RASİM OZAN KÜTAHYALI TARAF'TAN AHMET ALTAN İLE KAVGA ETTİĞİ İÇİN Mİ AYRILDI?

Ahmet Altan'la tartıştığı için Taraf'tan ayrıldığı söylentilerine Rasim Ozan Kütahyalı nasıl yanıt verdi?

Son dönemde medyada en çok konuşulan isimlerden biri olan Rasim Ozan Kütahyalı... Popüler kültür diliyle çıkış parçasının 17 Mayıs 2008'deki "Denizlerin yolu bizi nereye götürür?" başlıklı yazısı olduğunu söyleyen Kütahyalı, televizyondaki büyük çıkışını ise Mehmet Ali Birand'ın 32. Gün'üne konuk olarak yakaladı. Tartışma programlarındaki hararetli konuşması ve sivrilen düşünceleriyle, kısa zamanda pek çok insanın dikkatini çekerek, hem sempati hem antipati kazandı.

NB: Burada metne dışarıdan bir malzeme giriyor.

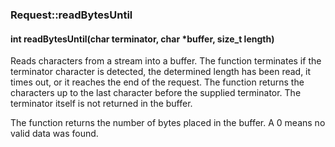 <h3 id='req-readBytesUntil'>Request::readBytesUntil</h3>
<h4 class='variant'>int readBytesUntil(char terminator, char *buffer, size_t length)</h4>

Reads characters from a stream into a buffer. The function terminates if the terminator character is detected, the determined length has been read, it times out, or it reaches the end of the request. The function returns the characters up to the last character before the supplied terminator. The terminator itself is not returned in the buffer.

The function returns the number of bytes placed in the buffer. A 0 means no valid data was found.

Kütahyalı ile görüşen MediaCat dergisinden Selin Babacan Turkuvaz Grubu'na transferini ve Yeni Türkiye' üzerine düşüncelerini anlattı; Ahmet Altan ile kavga ettiği için Taraf'tan ayrıldı iddialarını yanıtladı... Lokomotif yazar tanımını değerlendirdi.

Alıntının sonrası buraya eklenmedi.